Câncer de boca: entenda como é a doença agressiva que matou filho de 14 anos de apresentador infantil
Doença atinge lábios, língua e gengivas; tabagismo, consumo de álcool e uso de cigarro eletrônico estão entre os principais fatores de risco
O apresentador Daniel Coleman, mais conhecido como Danny Go!, anunciou que o filho Isaac Coleman, de apenas 14 anos, morreu por complicações no tratamento do carcinoma bucal em estágio avançado.

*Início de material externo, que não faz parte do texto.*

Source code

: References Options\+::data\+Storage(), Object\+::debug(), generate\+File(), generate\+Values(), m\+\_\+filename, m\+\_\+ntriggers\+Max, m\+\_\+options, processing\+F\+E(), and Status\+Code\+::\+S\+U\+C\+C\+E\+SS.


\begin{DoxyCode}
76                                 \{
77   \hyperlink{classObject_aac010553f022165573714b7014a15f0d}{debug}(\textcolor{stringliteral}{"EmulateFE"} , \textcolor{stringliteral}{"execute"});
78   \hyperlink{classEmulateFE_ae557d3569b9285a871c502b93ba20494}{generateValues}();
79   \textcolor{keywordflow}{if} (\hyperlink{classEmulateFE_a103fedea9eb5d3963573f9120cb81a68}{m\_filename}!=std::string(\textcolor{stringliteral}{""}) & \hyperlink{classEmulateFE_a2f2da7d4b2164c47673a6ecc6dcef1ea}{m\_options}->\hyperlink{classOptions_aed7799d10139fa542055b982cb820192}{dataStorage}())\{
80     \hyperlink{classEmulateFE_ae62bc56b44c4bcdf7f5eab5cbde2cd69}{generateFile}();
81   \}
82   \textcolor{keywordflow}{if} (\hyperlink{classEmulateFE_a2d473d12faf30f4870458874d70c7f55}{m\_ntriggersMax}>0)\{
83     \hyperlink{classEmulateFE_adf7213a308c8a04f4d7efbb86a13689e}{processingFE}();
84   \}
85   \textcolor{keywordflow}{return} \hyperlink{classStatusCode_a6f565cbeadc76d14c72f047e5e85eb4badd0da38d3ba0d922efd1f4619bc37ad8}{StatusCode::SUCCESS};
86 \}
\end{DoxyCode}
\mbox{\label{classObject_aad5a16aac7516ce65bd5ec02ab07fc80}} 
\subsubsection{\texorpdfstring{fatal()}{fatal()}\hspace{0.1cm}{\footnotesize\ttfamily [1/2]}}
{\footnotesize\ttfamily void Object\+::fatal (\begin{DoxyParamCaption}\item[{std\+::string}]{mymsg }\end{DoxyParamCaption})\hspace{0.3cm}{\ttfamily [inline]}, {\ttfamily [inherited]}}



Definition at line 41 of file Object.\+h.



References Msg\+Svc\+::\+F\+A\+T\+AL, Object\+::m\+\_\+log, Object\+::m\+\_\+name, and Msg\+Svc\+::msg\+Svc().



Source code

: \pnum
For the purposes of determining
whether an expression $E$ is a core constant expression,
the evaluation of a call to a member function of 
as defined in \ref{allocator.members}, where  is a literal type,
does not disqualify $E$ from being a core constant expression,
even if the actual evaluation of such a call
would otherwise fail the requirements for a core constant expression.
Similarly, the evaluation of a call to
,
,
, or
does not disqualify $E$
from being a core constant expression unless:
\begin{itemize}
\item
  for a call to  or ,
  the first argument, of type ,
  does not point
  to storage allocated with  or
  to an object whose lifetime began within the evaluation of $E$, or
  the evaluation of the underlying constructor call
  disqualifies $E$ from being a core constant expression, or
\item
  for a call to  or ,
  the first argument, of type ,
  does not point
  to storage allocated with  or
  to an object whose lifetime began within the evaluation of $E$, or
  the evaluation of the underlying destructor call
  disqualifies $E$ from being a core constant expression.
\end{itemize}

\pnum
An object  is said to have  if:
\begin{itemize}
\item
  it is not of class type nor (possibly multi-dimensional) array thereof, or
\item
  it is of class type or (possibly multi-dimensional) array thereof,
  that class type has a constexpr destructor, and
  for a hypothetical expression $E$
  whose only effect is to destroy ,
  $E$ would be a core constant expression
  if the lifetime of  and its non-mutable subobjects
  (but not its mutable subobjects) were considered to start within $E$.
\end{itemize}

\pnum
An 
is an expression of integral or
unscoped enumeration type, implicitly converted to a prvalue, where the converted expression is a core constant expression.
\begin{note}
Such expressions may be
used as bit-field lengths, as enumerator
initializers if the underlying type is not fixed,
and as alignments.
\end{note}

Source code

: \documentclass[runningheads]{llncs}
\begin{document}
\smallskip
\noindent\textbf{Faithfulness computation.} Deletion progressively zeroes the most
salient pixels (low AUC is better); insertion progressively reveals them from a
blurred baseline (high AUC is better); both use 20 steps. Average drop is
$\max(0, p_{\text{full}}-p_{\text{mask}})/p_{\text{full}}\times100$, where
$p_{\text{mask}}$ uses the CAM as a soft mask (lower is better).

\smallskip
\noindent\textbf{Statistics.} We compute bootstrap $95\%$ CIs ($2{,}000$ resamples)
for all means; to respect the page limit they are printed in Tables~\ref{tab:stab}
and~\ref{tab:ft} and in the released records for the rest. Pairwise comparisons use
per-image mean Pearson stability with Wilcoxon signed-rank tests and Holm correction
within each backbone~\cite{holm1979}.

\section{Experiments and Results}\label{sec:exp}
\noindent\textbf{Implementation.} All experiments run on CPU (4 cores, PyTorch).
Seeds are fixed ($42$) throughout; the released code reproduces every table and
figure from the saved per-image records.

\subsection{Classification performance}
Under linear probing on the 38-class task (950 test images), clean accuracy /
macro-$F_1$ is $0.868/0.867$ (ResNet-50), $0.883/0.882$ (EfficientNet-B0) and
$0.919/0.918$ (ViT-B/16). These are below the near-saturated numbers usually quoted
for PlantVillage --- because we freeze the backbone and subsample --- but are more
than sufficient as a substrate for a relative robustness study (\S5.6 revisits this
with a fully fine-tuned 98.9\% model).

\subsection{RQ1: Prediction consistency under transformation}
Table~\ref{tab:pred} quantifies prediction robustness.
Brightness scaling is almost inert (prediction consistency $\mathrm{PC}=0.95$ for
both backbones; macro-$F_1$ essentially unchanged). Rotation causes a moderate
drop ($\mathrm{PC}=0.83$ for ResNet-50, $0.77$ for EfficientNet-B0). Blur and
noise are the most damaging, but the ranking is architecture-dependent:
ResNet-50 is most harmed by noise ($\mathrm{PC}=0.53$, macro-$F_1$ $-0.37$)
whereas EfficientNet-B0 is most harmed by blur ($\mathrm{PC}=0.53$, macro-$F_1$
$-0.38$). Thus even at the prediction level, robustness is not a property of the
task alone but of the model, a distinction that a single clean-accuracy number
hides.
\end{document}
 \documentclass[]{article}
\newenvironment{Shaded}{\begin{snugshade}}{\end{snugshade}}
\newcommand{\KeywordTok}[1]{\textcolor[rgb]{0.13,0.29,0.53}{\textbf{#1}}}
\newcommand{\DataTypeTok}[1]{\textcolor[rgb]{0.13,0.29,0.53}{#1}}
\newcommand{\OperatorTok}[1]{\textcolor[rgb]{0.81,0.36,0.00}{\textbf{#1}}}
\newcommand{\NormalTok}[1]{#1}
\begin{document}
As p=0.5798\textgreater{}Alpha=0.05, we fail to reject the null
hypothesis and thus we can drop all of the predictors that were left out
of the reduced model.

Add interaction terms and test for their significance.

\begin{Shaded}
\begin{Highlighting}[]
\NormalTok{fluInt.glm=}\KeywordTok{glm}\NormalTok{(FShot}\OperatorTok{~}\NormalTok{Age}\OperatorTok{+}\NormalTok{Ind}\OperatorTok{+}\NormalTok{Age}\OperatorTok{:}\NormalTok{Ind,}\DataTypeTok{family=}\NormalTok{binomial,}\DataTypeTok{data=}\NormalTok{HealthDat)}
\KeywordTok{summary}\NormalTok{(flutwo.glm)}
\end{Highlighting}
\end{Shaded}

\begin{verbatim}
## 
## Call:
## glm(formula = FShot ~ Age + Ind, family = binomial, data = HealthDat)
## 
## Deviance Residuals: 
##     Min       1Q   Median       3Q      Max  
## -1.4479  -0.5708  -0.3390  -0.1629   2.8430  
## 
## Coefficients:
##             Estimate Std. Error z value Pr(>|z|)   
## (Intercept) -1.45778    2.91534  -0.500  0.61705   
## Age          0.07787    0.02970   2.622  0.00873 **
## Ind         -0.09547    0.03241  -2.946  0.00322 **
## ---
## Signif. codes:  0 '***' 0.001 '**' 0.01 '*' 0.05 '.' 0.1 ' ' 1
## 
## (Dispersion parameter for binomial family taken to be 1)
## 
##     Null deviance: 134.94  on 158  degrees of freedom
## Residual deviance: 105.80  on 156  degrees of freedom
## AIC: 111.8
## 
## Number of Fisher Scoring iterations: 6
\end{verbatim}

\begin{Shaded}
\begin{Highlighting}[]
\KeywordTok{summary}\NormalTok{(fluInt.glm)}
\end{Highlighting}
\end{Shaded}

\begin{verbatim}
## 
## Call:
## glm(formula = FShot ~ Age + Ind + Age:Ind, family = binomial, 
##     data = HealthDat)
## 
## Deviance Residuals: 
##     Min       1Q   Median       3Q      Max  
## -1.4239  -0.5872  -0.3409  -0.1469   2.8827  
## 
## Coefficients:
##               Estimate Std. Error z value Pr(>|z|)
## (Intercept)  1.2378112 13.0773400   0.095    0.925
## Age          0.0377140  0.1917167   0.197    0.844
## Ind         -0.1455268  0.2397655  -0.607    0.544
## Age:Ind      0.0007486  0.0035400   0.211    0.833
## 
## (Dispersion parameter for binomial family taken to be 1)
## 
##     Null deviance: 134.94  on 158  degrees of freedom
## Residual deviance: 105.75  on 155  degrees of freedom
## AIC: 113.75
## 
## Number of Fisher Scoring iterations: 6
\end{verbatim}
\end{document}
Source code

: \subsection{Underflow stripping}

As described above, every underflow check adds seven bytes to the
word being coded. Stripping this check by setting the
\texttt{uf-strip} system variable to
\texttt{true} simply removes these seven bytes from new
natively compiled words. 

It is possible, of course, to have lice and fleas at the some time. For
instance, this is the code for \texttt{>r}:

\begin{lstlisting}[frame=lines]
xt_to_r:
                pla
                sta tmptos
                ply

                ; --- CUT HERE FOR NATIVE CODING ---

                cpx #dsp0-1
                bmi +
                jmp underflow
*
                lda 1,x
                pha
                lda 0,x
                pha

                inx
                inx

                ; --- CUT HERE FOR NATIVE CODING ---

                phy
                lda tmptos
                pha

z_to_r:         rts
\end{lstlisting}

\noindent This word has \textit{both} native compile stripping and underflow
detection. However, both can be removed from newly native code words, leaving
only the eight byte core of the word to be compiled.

O câncer de boca, também conhecido como câncer de lábio e cavidade oral, é um tumor maligno que afeta estruturas como gengivas, bochechas, céu da boca, língua e a região abaixo dela. A doença é considerada silenciosa em seus estágios iniciais, mas possui altas chances de cura quando diagnosticada precocemente.
Quais são os sintomas
O sinal mais comum de alerta é o surgimento de feridas ou aftas na cavidade oral ou nos lábios que não cicatrizam em um prazo de 15 dias. Segundo o Ministério da Saúde e o Instituto Nacional de Câncer (INCA), outros sintomas incluem manchas vermelhas ou esbranquiçadas, nódulos no pescoço, rouquidão persistente e sangramentos sem motivo aparente.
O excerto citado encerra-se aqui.